Pictures appear among the records. Write out all else exactly as it stands.
+++ DATA PROVIDED +++
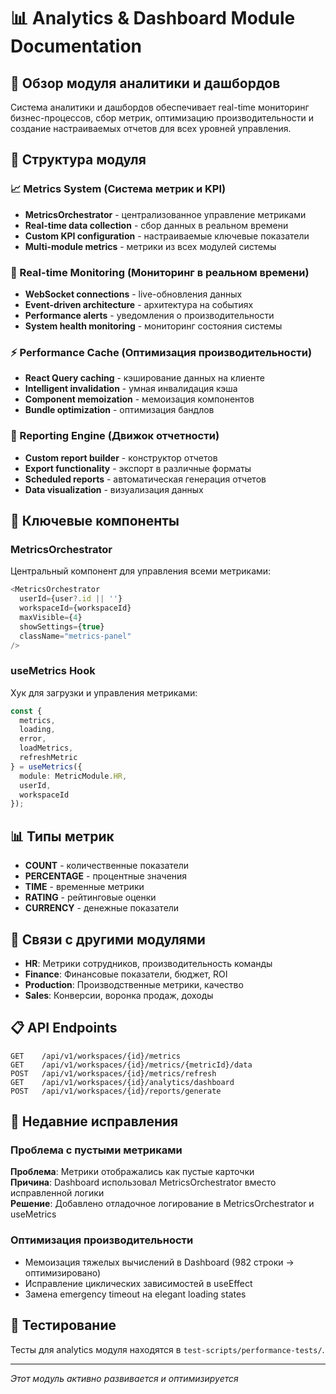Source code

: # 📊 Analytics & Dashboard Module Documentation

## 📖 Обзор модуля аналитики и дашбордов

Система аналитики и дашбордов обеспечивает real-time мониторинг бизнес-процессов, сбор метрик, оптимизацию производительности и создание настраиваемых отчетов для всех уровней управления.

## 📁 Структура модуля

### 📈 Metrics System (Система метрик и KPI)
- **MetricsOrchestrator** - централизованное управление метриками
- **Real-time data collection** - сбор данных в реальном времени
- **Custom KPI configuration** - настраиваемые ключевые показатели
- **Multi-module metrics** - метрики из всех модулей системы

### 🔄 Real-time Monitoring (Мониторинг в реальном времени)
- **WebSocket connections** - live-обновления данных
- **Event-driven architecture** - архитектура на событиях
- **Performance alerts** - уведомления о производительности
- **System health monitoring** - мониторинг состояния системы

### ⚡ Performance Cache (Оптимизация производительности)
- **React Query caching** - кэширование данных на клиенте
- **Intelligent invalidation** - умная инвалидация кэша
- **Component memoization** - мемоизация компонентов
- **Bundle optimization** - оптимизация бандлов

### 📄 Reporting Engine (Движок отчетности)
- **Custom report builder** - конструктор отчетов
- **Export functionality** - экспорт в различные форматы
- **Scheduled reports** - автоматическая генерация отчетов
- **Data visualization** - визуализация данных

## 🎯 Ключевые компоненты

### MetricsOrchestrator
Центральный компонент для управления всеми метриками:

```typescript
<MetricsOrchestrator
  userId={user?.id || ''}
  workspaceId={workspaceId}
  maxVisible={4}
  showSettings={true}
  className="metrics-panel"
/>
```

### useMetrics Hook
Хук для загрузки и управления метриками:

```typescript
const {
  metrics,
  loading,
  error,
  loadMetrics,
  refreshMetric
} = useMetrics({
  module: MetricModule.HR,
  userId,
  workspaceId
});
```

## 📊 Типы метрик

- **COUNT** - количественные показатели
- **PERCENTAGE** - процентные значения  
- **TIME** - временные метрики
- **RATING** - рейтинговые оценки
- **CURRENCY** - денежные показатели

## 🔗 Связи с другими модулями

- **HR**: Метрики сотрудников, производительность команды
- **Finance**: Финансовые показатели, бюджет, ROI
- **Production**: Производственные метрики, качество
- **Sales**: Конверсии, воронка продаж, доходы

## 📋 API Endpoints

```
GET    /api/v1/workspaces/{id}/metrics
GET    /api/v1/workspaces/{id}/metrics/{metricId}/data
POST   /api/v1/workspaces/{id}/metrics/refresh
GET    /api/v1/workspaces/{id}/analytics/dashboard
POST   /api/v1/workspaces/{id}/reports/generate
```

## 🚨 Недавние исправления

### Проблема с пустыми метриками
**Проблема**: Метрики отображались как пустые карточки  
**Причина**: Dashboard использовал MetricsOrchestrator вместо исправленной логики  
**Решение**: Добавлено отладочное логирование в MetricsOrchestrator и useMetrics  

### Оптимизация производительности
- Мемоизация тяжелых вычислений в Dashboard (982 строки → оптимизировано)
- Исправление циклических зависимостей в useEffect
- Замена emergency timeout на elegant loading states

## 🧪 Тестирование

Тесты для analytics модуля находятся в `test-scripts/performance-tests/`.

---

*Этот модуль активно развивается и оптимизируется*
+++
TASK SOLUTION:
Source code

: # 📊 Analytics & Dashboard Module Documentation

## 📖 Обзор модуля аналитики и дашбордов

Система аналитики и дашбордов обеспечивает real-time мониторинг бизнес-процессов, сбор метрик, оптимизацию производительности и создание настраиваемых отчетов для всех уровней управления.

## 📁 Структура модуля

### 📈 Metrics System (Система метрик и KPI)
- **MetricsOrchestrator** - централизованное управление метриками
- **Real-time data collection** - сбор данных в реальном времени
- **Custom KPI configuration** - настраиваемые ключевые показатели
- **Multi-module metrics** - метрики из всех модулей системы

### 🔄 Real-time Monitoring (Мониторинг в реальном времени)
- **WebSocket connections** - live-обновления данных
- **Event-driven architecture** - архитектура на событиях
- **Performance alerts** - уведомления о производительности
- **System health monitoring** - мониторинг состояния системы

### ⚡ Performance Cache (Оптимизация производительности)
- **React Query caching** - кэширование данных на клиенте
- **Intelligent invalidation** - умная инвалидация кэша
- **Component memoization** - мемоизация компонентов
- **Bundle optimization** - оптимизация бандлов

### 📄 Reporting Engine (Движок отчетности)
- **Custom report builder** - конструктор отчетов
- **Export functionality** - экспорт в различные форматы
- **Scheduled reports** - автоматическая генерация отчетов
- **Data visualization** - визуализация данных

## 🎯 Ключевые компоненты

### MetricsOrchestrator
Центральный компонент для управления всеми метриками:

```typescript
<MetricsOrchestrator
  userId={user?.id || ''}
  workspaceId={workspaceId}
  maxVisible={4}
  showSettings={true}
  className="metrics-panel"
/>
```

### useMetrics Hook
Хук для загрузки и управления метриками:

```typescript
const {
  metrics,
  loading,
  error,
  loadMetrics,
  refreshMetric
} = useMetrics({
  module: MetricModule.HR,
  userId,
  workspaceId
});
```

## 📊 Типы метрик

- **COUNT** - количественные показатели
- **PERCENTAGE** - процентные значения  
- **TIME** - временные метрики
- **RATING** - рейтинговые оценки
- **CURRENCY** - денежные показатели

## 🔗 Связи с другими модулями

- **HR**: Метрики сотрудников, производительность команды
- **Finance**: Финансовые показатели, бюджет, ROI
- **Production**: Производственные метрики, качество
- **Sales**: Конверсии, воронка продаж, доходы

## 📋 API Endpoints

```
GET    /api/v1/workspaces/{id}/metrics
GET    /api/v1/workspaces/{id}/metrics/{metricId}/data
POST   /api/v1/workspaces/{id}/metrics/refresh
GET    /api/v1/workspaces/{id}/analytics/dashboard
POST   /api/v1/workspaces/{id}/reports/generate
```

## 🚨 Недавние исправления

### Проблема с пустыми метриками
**Проблема**: Метрики отображались как пустые карточки  
**Причина**: Dashboard использовал MetricsOrchestrator вместо исправленной логики  
**Решение**: Добавлено отладочное логирование в MetricsOrchestrator и useMetrics  

### Оптимизация производительности
- Мемоизация тяжелых вычислений в Dashboard (982 строки → оптимизировано)
- Исправление циклических зависимостей в useEffect
- Замена emergency timeout на elegant loading states

## 🧪 Тестирование

Тесты для analytics модуля находятся в `test-scripts/performance-tests/`.

---

*Этот модуль активно развивается и оптимизируется*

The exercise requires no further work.